Stadtbummel durch Oslo
12. Juli 2023
© Kerstin Reimers

Vor dem Eingang steht ein ausgestopfter Bär, die Gäste werden von einem livrierten Portier empfangen, kurzum, wir betreten hier nicht irgendeine Eckkneipe. Das Bristol gehört zu den altehrwürdigen Hotels in der Osloer Innenstadt. Es wurde 1920 eröffnet, und der Architekt Finn Rahn (1879 – 1936) entwarf das Hotelinnere im »maurischen Stil«, wie er das nannte, mit Deckengewölben, Bögen, Nischen … marokkanisches Essen bekommt man hier allerdings nicht. In der Bibliotekbar gibt es Sandwiches, Kuchen und Wiener Schnitzel – und einen Five o’Clock Tea, wie er auch in englischen Palästen nicht edler zelebriert wird (dazu ist allerdings eine Anmeldung erforderlich). Der Name »Bibliotekbar« ist übrigens etwas irreführend: Die Bar ist mindestens ebenso sehr ein Café! Oft sitzen dort am späten Vormittag Osloer Damen nach dem Einkaufsbummel und zeigen sich gegenseitig ihre Neuerwerbungen. Auch Bücher werden herumgezeigt! Norwegens schriftstellerische Prominenz veranstaltet in der Bibliotekbar nämlich gern Buchvorstellungen. Erscheint das neue Werk, sitzt der Autor hier und empfängt einen Rezensenten nach dem anderen. Wenn Sie gerade in Oslo sind, wenn das neue Buch von Jo Nesbø oder Anne B. Ragde veröffentlicht wird – in der Bibliotekbar haben Sie die beste Chance, sich Ihr Exemplar signieren zu lassen. Man sitzt in Nischen zwischen Regalen voller Bücher, die irgendwelche Gäste im Laufe der Jahrzehnte hinterlassen haben. Es ist wirklich ein internationales Angebot, bei dem das »Handbuch des Bergwerksingenieurs« aus dem Jahre 1886 (auf Deutsch) ebenso wenig fehlt wie »Fifty Shades of Grey« (auf Englisch). Bücherklau wird ungern gesehen, aber das Bristol hat durchaus Verständnis für Bibliophile und rückt das ersehnte Buch gerne heraus, wenn wir es durch ein anderes ersetzen. Nur die Goethe-Gesamtausgabe von 1833 wollten sie nicht hergeben.

Adresse

Kristian IVs gate 7, 0164 Oslo

ÖPNV: U-Bahn bis Nationaltheatret (alle Linien).

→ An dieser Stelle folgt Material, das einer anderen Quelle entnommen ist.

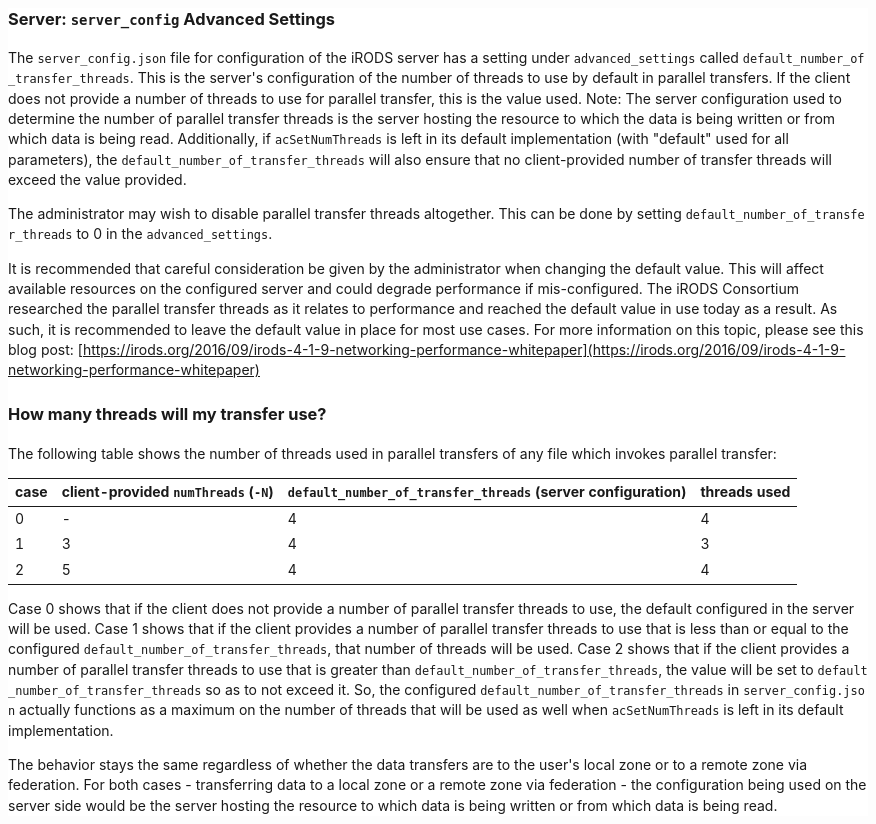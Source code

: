### Server: `server_config` Advanced Settings

The `server_config.json` file for configuration of the iRODS server has a setting under `advanced_settings` called `default_number_of_transfer_threads`. This is the server's configuration of the number of threads to use by default in parallel transfers. If the client does not provide a number of threads to use for parallel transfer, this is the value used. Note: The server configuration used to determine the number of parallel transfer threads is the server hosting the resource to which the data is being written or from which data is being read. Additionally, if `acSetNumThreads` is left in its default implementation (with "default" used for all parameters), the `default_number_of_transfer_threads` will also ensure that no client-provided number of transfer threads will exceed the value provided.

The administrator may wish to disable parallel transfer threads altogether. This can be done by setting `default_number_of_transfer_threads` to 0 in the `advanced_settings`.

It is recommended that careful consideration be given by the administrator when changing the default value. This will affect available resources on the configured server and could degrade performance if mis-configured. The iRODS Consortium researched the parallel transfer threads as it relates to performance and reached the default value in use today as a result. As such, it is recommended to leave the default value in place for most use cases. For more information on this topic, please see this blog post: [https://irods.org/2016/09/irods-4-1-9-networking-performance-whitepaper](https://irods.org/2016/09/irods-4-1-9-networking-performance-whitepaper)

### How many threads will my transfer use?

The following table shows the number of threads used in parallel transfers of any file which invokes parallel transfer:

| case | client-provided `numThreads` (`-N`) | `default_number_of_transfer_threads` (server configuration) | threads used |
| ---- | ---- | ---- | ---- |
| 0 | - | 4 | 4 |
| 1 | 3 | 4 | 3 |
| 2 | 5 | 4 | 4 |

Case 0 shows that if the client does not provide a number of parallel transfer threads to use, the default configured in the server will be used. Case 1 shows that if the client provides a number of parallel transfer threads to use that is less than or equal to the configured `default_number_of_transfer_threads`, that number of threads will be used. Case 2 shows that if the client provides a number of parallel transfer threads to use that is greater than `default_number_of_transfer_threads`, the value will be set to `default_number_of_transfer_threads` so as to not exceed it. So, the configured `default_number_of_transfer_threads` in `server_config.json` actually functions as a maximum on the number of threads that will be used as well when `acSetNumThreads` is left in its default implementation.

The behavior stays the same regardless of whether the data transfers are to the user's local zone or to a remote zone via federation. For both cases - transferring data to a local zone or a remote zone via federation - the configuration being used on the server side would be the server hosting the resource to which data is being written or from which data is being read.
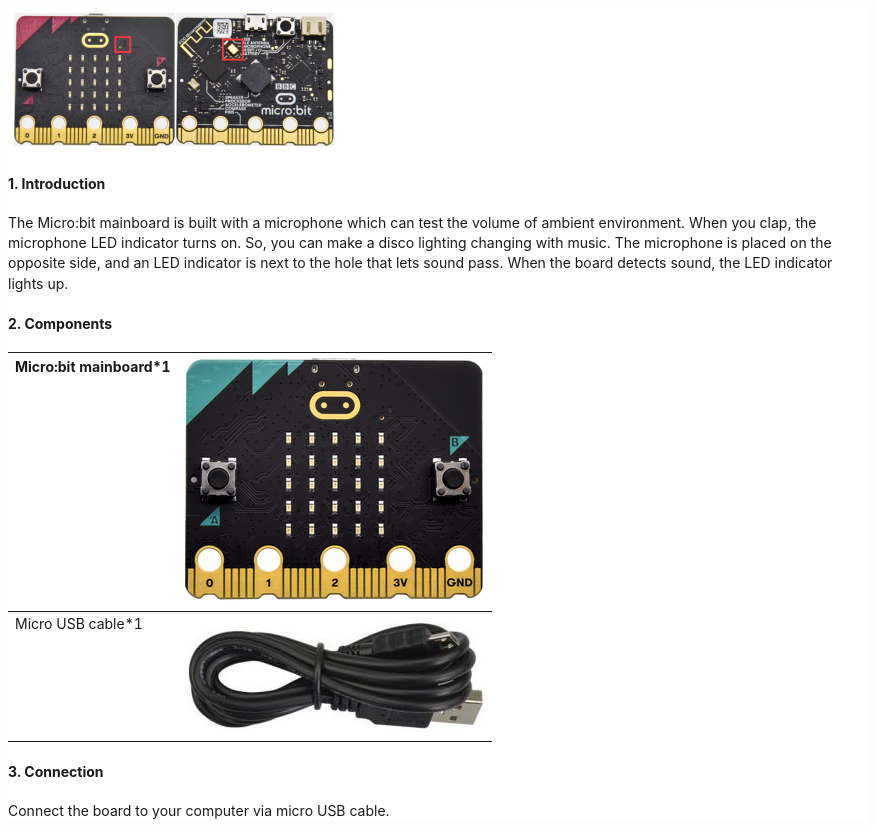 ![img](img/k115.png)

#### 1. Introduction
The Micro:bit mainboard is built with a microphone which can test the volume of ambient environment. When you clap, the microphone LED indicator turns on. So, you can make a disco lighting changing with music. The microphone is placed on the opposite side, and an LED indicator is next to the hole that lets sound pass. When the board detects sound, the LED indicator lights up.

#### 2. Components

| Micro:bit mainboard*1 | ![img](img/z1.png) |
| --------------------- | ------------------ |
| Micro USB cable*1     | ![img](img/z2.png) |

#### 3. Connection
Connect the board to your computer via micro USB cable.
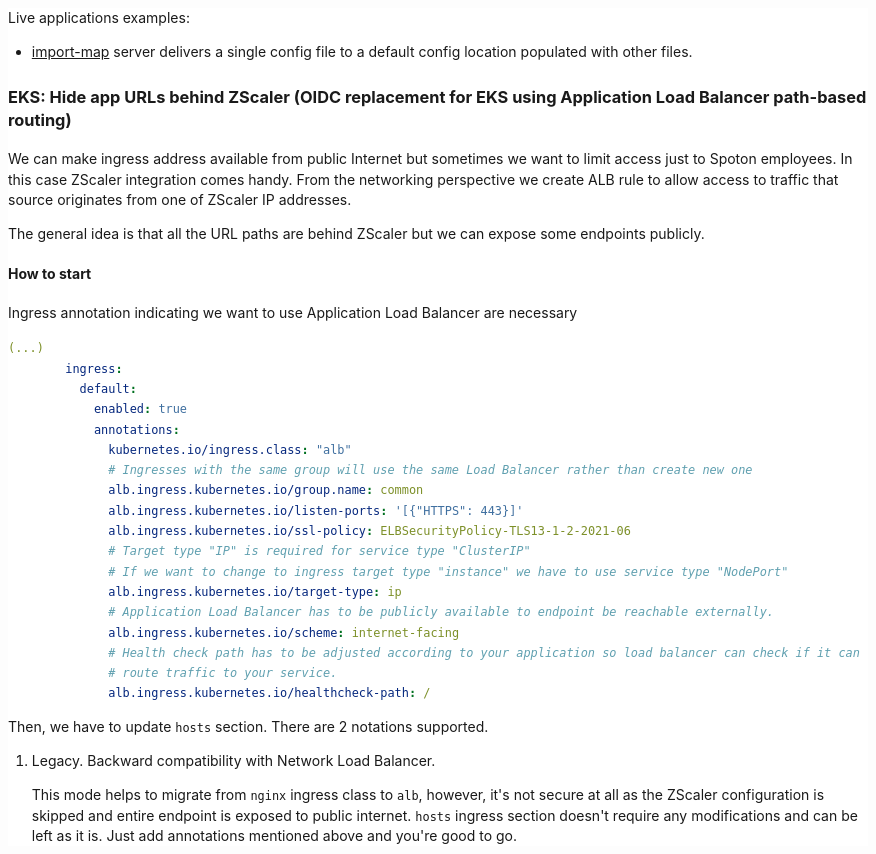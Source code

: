 Live applications examples:

- [import-map](https://github.com/SpotOnInc/import-map/blob/429717a52b21e20da62b2f792fe447dbfbf02f69/deploy/releases/import-map-server.yaml#L50-L65)
  server delivers a single config file to a default config location populated with other files.

### EKS: Hide app URLs behind ZScaler (OIDC replacement for EKS using Application Load Balancer path-based routing)

We can make ingress address available from public Internet but sometimes we want to limit access just to Spoton
employees. In this case ZScaler integration comes handy. From the networking perspective we create ALB rule to allow
access to traffic that source originates from one of ZScaler IP addresses.

The general idea is that all the URL paths are behind ZScaler but we can expose some endpoints publicly.

#### How to start

Ingress annotation indicating we want to use Application Load Balancer are necessary

```yaml
(...)
        ingress:
          default:
            enabled: true
            annotations:
              kubernetes.io/ingress.class: "alb"
              # Ingresses with the same group will use the same Load Balancer rather than create new one
              alb.ingress.kubernetes.io/group.name: common
              alb.ingress.kubernetes.io/listen-ports: '[{"HTTPS": 443}]'
              alb.ingress.kubernetes.io/ssl-policy: ELBSecurityPolicy-TLS13-1-2-2021-06
              # Target type "IP" is required for service type "ClusterIP"
              # If we want to change to ingress target type "instance" we have to use service type "NodePort"
              alb.ingress.kubernetes.io/target-type: ip
              # Application Load Balancer has to be publicly available to endpoint be reachable externally.
              alb.ingress.kubernetes.io/scheme: internet-facing
              # Health check path has to be adjusted according to your application so load balancer can check if it can
              # route traffic to your service.
              alb.ingress.kubernetes.io/healthcheck-path: /
```

Then, we have to update `hosts` section. There are 2 notations supported.

1. Legacy. Backward compatibility with Network Load Balancer.

   This mode helps to migrate from `nginx` ingress class to `alb`, however, it's not secure at all as the ZScaler
   configuration is skipped and entire endpoint is exposed to public internet. `hosts` ingress section doesn't require
   any modifications and can be left as it is. Just add annotations mentioned above and you're good to go.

Öffnungszeiten täglich 11–21 Uhr.

Tipp: Verlassen Sie das Hotel nicht gleich. In der Halle gibt es einen gut sortierten Souvenirladen. Trotz des Bären vor dem Eingang werden keine Bärenfelle angeboten, dafür aber Norwegerpullover, Schokolade, Käsehobel, Postkarten, Bildbände. Der Einkauf von Mitbringsel für die Lieben daheim geht ganz schnell.

Aus: Gabriele Haefs: 111 Orte in Oslo, die man gesehen haben muss.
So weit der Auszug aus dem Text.